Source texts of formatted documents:
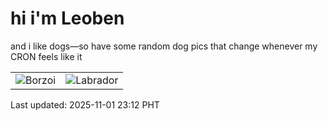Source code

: # hi i'm Leoben

and i like dogs—so have some random dog pics that change whenever my CRON feels like it

|  |  |
|--------|----------|
| ![Borzoi](https://random-dog-vercel.vercel.app/api/random-borzoi?v=1762009953) | ![Labrador](https://random-dog-vercel.vercel.app/api/random-labrador?v=1762009953) |

Last updated: 2025-11-01 23:12 PHT
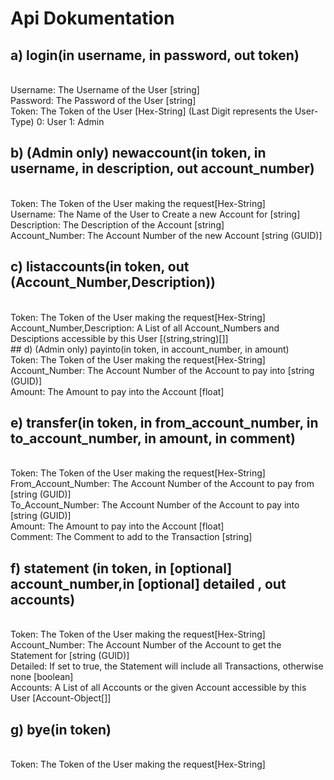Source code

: # Api Dokumentation

## a) login(in username, in password, out token)
<br>
Username: The Username of the User [string]
<br>
Password: The Password of the User [string]
<br>
Token: The Token of the User [Hex-String]
(Last Digit represents the User-Type)
0: User
1: Admin
<br>

## b) (Admin only) newaccount(in token, in username, in description, out account_number) 
<br>
Token: The Token of the User making the request[Hex-String]
<br>
Username: The Name of the User to Create a new Account for [string]
<br>
Description: The Description of the Account [string]
<br>
Account_Number: The Account Number of the new Account [string (GUID)]
<br>

## c) listaccounts(in token, out (Account_Number,Description))
<br>
Token: The Token of the User making the request[Hex-String]
<br>
Account_Number,Description: A List of all Account_Numbers and Desciptions accessible by this User [(string,string)[]]
<br>
## d) (Admin only) payinto(in token, in account_number, in amount)
<br>
Token: The Token of the User making the request[Hex-String]
<br>
Account_Number: The Account Number of the Account to pay into [string (GUID)]
<br>
Amount: The Amount to pay into the Account [float]
<br>

## e) transfer(in token, in from_account_number, in to_account_number, in amount, in comment)
<br>
Token: The Token of the User making the request[Hex-String]
<br>
From_Account_Number: The Account Number of the Account to pay from [string (GUID)]
<br>
To_Account_Number: The Account Number of the Account to pay into [string (GUID)]
<br>
Amount: The Amount to pay into the Account [float]
<br>
Comment: The Comment to add to the Transaction [string]
<br>

## f) statement (in token, in [optional] account_number,in [optional] detailed , out accounts)
<br>
Token: The Token of the User making the request[Hex-String]
<br>
Account_Number: The Account Number of the Account to get the Statement for [string (GUID)]
<br>
Detailed: If set to true, the Statement will include all Transactions, otherwise none [boolean]
<br>
Accounts: A List of all Accounts or the given Account accessible by this User [Account-Object[]]
<br>

## g) bye(in token)
<br>
Token: The Token of the User making the request[Hex-String]


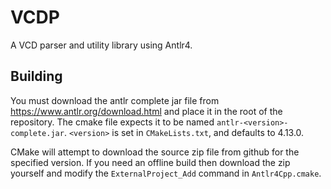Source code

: # VCDP

A VCD parser and utility library using Antlr4.

## Building

You must download the antlr complete jar file from https://www.antlr.org/download.html and place it in the root of the repository. The cmake file expects it to be named `antlr-<version>-complete.jar`. `<version>` is set in `CMakeLists.txt`, and defaults to 4.13.0.

CMake will attempt to download the source zip file from github for the specified version. If you need an offline build then download the zip yourself and modify the `ExternalProject_Add` command in `Antlr4Cpp.cmake`.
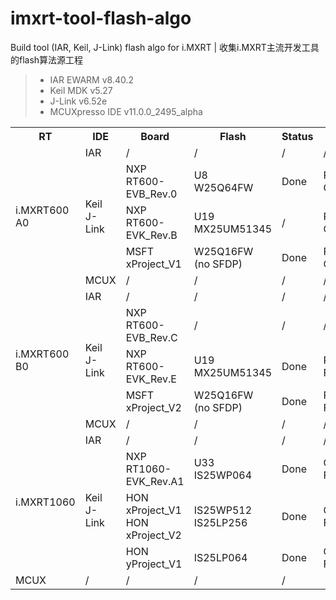 # imxrt-tool-flash-algo
Build tool (IAR, Keil, J-Link) flash algo for i.MXRT | 收集i.MXRT主流开发工具的flash算法源工程

> * IAR EWARM v8.40.2  
> * Keil MDK v5.27  
> * J-Link v6.52e  
> * MCUXpresso IDE v11.0.0_2495_alpha  

<table><tbody>
    <tr>
        <th>RT</th>
        <th>IDE</th>
        <th>Board</th>
        <th>Flash</th>
        <th>Status</th>
        <th>Comments</th>
    </tr>
    <tr>
        <td rowspan="5">i.MXRT600<br>
                        A0</td>
        <td>IAR</td>
        <td>/</td>
        <td>/</td>
        <td>/</td>
        <td>/</td>
    </tr>
    <tr>
        <td rowspan="3">Keil<br>
                        J-Link</td>
        <td>NXP RT600-EVB_Rev.0</td>
        <td>U8<br>
            W25Q64FW</td>
        <td>Done</td>
        <td>PIO1[23:20]<br>
            QSPI_PortA</td>
    </tr>
    <tr>
        <td>NXP RT600-EVK_Rev.B</td>
        <td>U19<br>
            MX25UM51345</td>
        <td>/</td>
        <td>PIO1[27:20]<br>
            QSPI_PortA</td>
    </tr>
    <tr>
        <td>MSFT xProject_V1</td>
        <td>W25Q16FW<br>
            (no SFDP)</td>
        <td>Done</td>
        <td>PIO1[23:20]<br>
            QSPI_PortA</td>
    </tr>
    <tr>
        <td>MCUX</td>
        <td>/</td>
        <td>/</td>
        <td>/</td>
        <td>/</td>
    </tr>
    <tr>
        <td rowspan="5">i.MXRT600<br>
                        B0</td>
        <td>IAR</td>
        <td>/</td>
        <td>/</td>
        <td>/</td>
        <td>/</td>
    </tr>
    <tr>
        <td rowspan="3">Keil<br>
                        J-Link</td>
        <td>NXP RT600-EVB_Rev.C</td>
        <td>/</td>
        <td>/</td>
        <td>/</td>
    </tr>
    <tr>
        <td>NXP RT600-EVK_Rev.E</td>
        <td>U19<br>
            MX25UM51345</td>
        <td>Done</td>
        <td>PIO1[14:11],PIO2[23:22,18:17]<br>
            FLEXSPI_PortB</td>
    </tr>
    <tr>
        <td>MSFT xProject_V2</td>
        <td>W25Q16FW<br>
            (no SFDP)</td>
        <td>Done</td>
        <td>PIO1[23:20]<br>
            FLEXSPI_PortA</td>
    </tr>
    <tr>
        <td>MCUX</td>
        <td>/</td>
        <td>/</td>
        <td>/</td>
        <td>/</td>
    </tr>
    <tr>
        <td rowspan="4">i.MXRT1060</td>
        <td>IAR</td>
        <td>/</td>
        <td>/</td>
        <td>/</td>
        <td>/</td>
    </tr>
    <tr>
        <td rowspan="3">Keil<br>
                        J-Link</td>
        <td>NXP RT1060-EVK_Rev.A1</td>
        <td>U33<br>
            IS25WP064</td>
        <td>Done</td>
        <td>GPIO_SD_B1[11:08]<br>
            FLEXSPI_PortA</td>
    </tr>
    <tr>
        <td>HON xProject_V1<br>
            HON xProject_V2</td>
        <td>IS25WP512<br>
            IS25LP256</td>
        <td>Done</td>
        <td>GPIO_SD_B1[11:08]<br>
            FLEXSPI_PortA</td>
    </tr>
    <tr>
        <td>HON yProject_V1</td>
        <td>IS25LP064</td>
        <td>Done</td>
        <td>GPIO_AD_B1[13:10]<br>
            FLEXSPI_PortA</td>
    </tr>
    <tr>
        <td>MCUX</td>
        <td>/</td>
        <td>/</td>
        <td>/</td>
        <td>/</td>
    </tr>
</table>
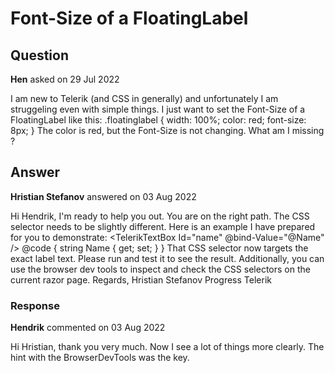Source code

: # Font-Size of a FloatingLabel

## Question

**Hen** asked on 29 Jul 2022

I am new to Telerik (and CSS in generally) and unfortunately I am struggeling even with simple things. I just want to set the Font-Size of a FloatingLabel like this: .floatinglabel {
width: 100%;
color: red;
font-size: 8px;
} The color is red, but the Font-Size is not changing. What am I missing ?

## Answer

**Hristian Stefanov** answered on 03 Aug 2022

Hi Hendrik, I'm ready to help you out. You are on the right path. The CSS selector needs to be slightly different. Here is an example I have prepared for you to demonstrate: <style>.floatinglabel.k-label { color: red; font-size: 8px;
} </style> <TelerikFloatingLabel Class="floatinglabel" Text="Your Name"> <TelerikTextBox Id="name" @bind-Value="@Name" /> </TelerikFloatingLabel> @code {
string Name { get; set; }
} That CSS selector now targets the exact label text. Please run and test it to see the result. Additionally, you can use the browser dev tools to inspect and check the CSS selectors on the current razor page. Regards, Hristian Stefanov Progress Telerik

### Response

**Hendrik** commented on 03 Aug 2022

Hi Hristian, thank you very much. Now I see a lot of things more clearly. The hint with the BrowserDevTools was the key.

• [Aim of the task]: Because pictures are not wanted, give every entry above again exactly without them.

• [Task answer]:
Source code

: # hi i'm Leoben

and i like dogs—so have some random dog pics that change whenever my CRON feels like it

|  |  |
|--------|----------|
| ![Borzoi](https://random-dog-vercel.vercel.app/api/random-borzoi?v=1762009953) | ![Labrador](https://random-dog-vercel.vercel.app/api/random-labrador?v=1762009953) |

Last updated: 2025-11-01 23:12 PHT
Source code

: # Api Dokumentation

## a) login(in username, in password, out token)
<br>
Username: The Username of the User [string]
<br>
Password: The Password of the User [string]
<br>
Token: The Token of the User [Hex-String]
(Last Digit represents the User-Type)
0: User
1: Admin
<br>

## b) (Admin only) newaccount(in token, in username, in description, out account_number) 
<br>
Token: The Token of the User making the request[Hex-String]
<br>
Username: The Name of the User to Create a new Account for [string]
<br>
Description: The Description of the Account [string]
<br>
Account_Number: The Account Number of the new Account [string (GUID)]
<br>

## c) listaccounts(in token, out (Account_Number,Description))
<br>
Token: The Token of the User making the request[Hex-String]
<br>
Account_Number,Description: A List of all Account_Numbers and Desciptions accessible by this User [(string,string)[]]
<br>
## d) (Admin only) payinto(in token, in account_number, in amount)
<br>
Token: The Token of the User making the request[Hex-String]
<br>
Account_Number: The Account Number of the Account to pay into [string (GUID)]
<br>
Amount: The Amount to pay into the Account [float]
<br>

## e) transfer(in token, in from_account_number, in to_account_number, in amount, in comment)
<br>
Token: The Token of the User making the request[Hex-String]
<br>
From_Account_Number: The Account Number of the Account to pay from [string (GUID)]
<br>
To_Account_Number: The Account Number of the Account to pay into [string (GUID)]
<br>
Amount: The Amount to pay into the Account [float]
<br>
Comment: The Comment to add to the Transaction [string]
<br>

## f) statement (in token, in [optional] account_number,in [optional] detailed , out accounts)
<br>
Token: The Token of the User making the request[Hex-String]
<br>
Account_Number: The Account Number of the Account to get the Statement for [string (GUID)]
<br>
Detailed: If set to true, the Statement will include all Transactions, otherwise none [boolean]
<br>
Accounts: A List of all Accounts or the given Account accessible by this User [Account-Object[]]
<br>

## g) bye(in token)
<br>
Token: The Token of the User making the request[Hex-String]


Source code

: # VCDP

A VCD parser and utility library using Antlr4.

## Building

You must download the antlr complete jar file from https://www.antlr.org/download.html and place it in the root of the repository. The cmake file expects it to be named `antlr-<version>-complete.jar`. `<version>` is set in `CMakeLists.txt`, and defaults to 4.13.0.

CMake will attempt to download the source zip file from github for the specified version. If you need an offline build then download the zip yourself and modify the `ExternalProject_Add` command in `Antlr4Cpp.cmake`.
 # imxrt-tool-flash-algo
Build tool (IAR, Keil, J-Link) flash algo for i.MXRT | 收集i.MXRT主流开发工具的flash算法源工程

> * IAR EWARM v8.40.2  
> * Keil MDK v5.27  
> * J-Link v6.52e  
> * MCUXpresso IDE v11.0.0_2495_alpha  

<table><tbody>
    <tr>
        <th>RT</th>
        <th>IDE</th>
        <th>Board</th>
        <th>Flash</th>
        <th>Status</th>
        <th>Comments</th>
    </tr>
    <tr>
        <td rowspan="5">i.MXRT600<br>
                        A0</td>
        <td>IAR</td>
        <td>/</td>
        <td>/</td>
        <td>/</td>
        <td>/</td>
    </tr>
    <tr>
        <td rowspan="3">Keil<br>
                        J-Link</td>
        <td>NXP RT600-EVB_Rev.0</td>
        <td>U8<br>
            W25Q64FW</td>
        <td>Done</td>
        <td>PIO1[23:20]<br>
            QSPI_PortA</td>
    </tr>
    <tr>
        <td>NXP RT600-EVK_Rev.B</td>
        <td>U19<br>
            MX25UM51345</td>
        <td>/</td>
        <td>PIO1[27:20]<br>
            QSPI_PortA</td>
    </tr>
    <tr>
        <td>MSFT xProject_V1</td>
        <td>W25Q16FW<br>
            (no SFDP)</td>
        <td>Done</td>
        <td>PIO1[23:20]<br>
            QSPI_PortA</td>
    </tr>
    <tr>
        <td>MCUX</td>
        <td>/</td>
        <td>/</td>
        <td>/</td>
        <td>/</td>
    </tr>
    <tr>
        <td rowspan="5">i.MXRT600<br>
                        B0</td>
        <td>IAR</td>
        <td>/</td>
        <td>/</td>
        <td>/</td>
        <td>/</td>
    </tr>
    <tr>
        <td rowspan="3">Keil<br>
                        J-Link</td>
        <td>NXP RT600-EVB_Rev.C</td>
        <td>/</td>
        <td>/</td>
        <td>/</td>
    </tr>
    <tr>
        <td>NXP RT600-EVK_Rev.E</td>
        <td>U19<br>
            MX25UM51345</td>
        <td>Done</td>
        <td>PIO1[14:11],PIO2[23:22,18:17]<br>
            FLEXSPI_PortB</td>
    </tr>
    <tr>
        <td>MSFT xProject_V2</td>
        <td>W25Q16FW<br>
            (no SFDP)</td>
        <td>Done</td>
        <td>PIO1[23:20]<br>
            FLEXSPI_PortA</td>
    </tr>
    <tr>
        <td>MCUX</td>
        <td>/</td>
        <td>/</td>
        <td>/</td>
        <td>/</td>
    </tr>
    <tr>
        <td rowspan="4">i.MXRT1060</td>
        <td>IAR</td>
        <td>/</td>
        <td>/</td>
        <td>/</td>
        <td>/</td>
    </tr>
    <tr>
        <td rowspan="3">Keil<br>
                        J-Link</td>
        <td>NXP RT1060-EVK_Rev.A1</td>
        <td>U33<br>
            IS25WP064</td>
        <td>Done</td>
        <td>GPIO_SD_B1[11:08]<br>
            FLEXSPI_PortA</td>
    </tr>
    <tr>
        <td>HON xProject_V1<br>
            HON xProject_V2</td>
        <td>IS25WP512<br>
            IS25LP256</td>
        <td>Done</td>
        <td>GPIO_SD_B1[11:08]<br>
            FLEXSPI_PortA</td>
    </tr>
    <tr>
        <td>HON yProject_V1</td>
        <td>IS25LP064</td>
        <td>Done</td>
        <td>GPIO_AD_B1[13:10]<br>
            FLEXSPI_PortA</td>
    </tr>
    <tr>
        <td>MCUX</td>
        <td>/</td>
        <td>/</td>
        <td>/</td>
        <td>/</td>
    </tr>
</table>
Source code

: # Font-Size of a FloatingLabel

## Question

**Hen** asked on 29 Jul 2022

I am new to Telerik (and CSS in generally) and unfortunately I am struggeling even with simple things. I just want to set the Font-Size of a FloatingLabel like this: .floatinglabel {
width: 100%;
color: red;
font-size: 8px;
} The color is red, but the Font-Size is not changing. What am I missing ?

## Answer

**Hristian Stefanov** answered on 03 Aug 2022

Hi Hendrik, I'm ready to help you out. You are on the right path. The CSS selector needs to be slightly different. Here is an example I have prepared for you to demonstrate: <style>.floatinglabel.k-label { color: red; font-size: 8px;
} </style> <TelerikFloatingLabel Class="floatinglabel" Text="Your Name"> <TelerikTextBox Id="name" @bind-Value="@Name" /> </TelerikFloatingLabel> @code {
string Name { get; set; }
} That CSS selector now targets the exact label text. Please run and test it to see the result. Additionally, you can use the browser dev tools to inspect and check the CSS selectors on the current razor page. Regards, Hristian Stefanov Progress Telerik

### Response

**Hendrik** commented on 03 Aug 2022

Hi Hristian, thank you very much. Now I see a lot of things more clearly. The hint with the BrowserDevTools was the key.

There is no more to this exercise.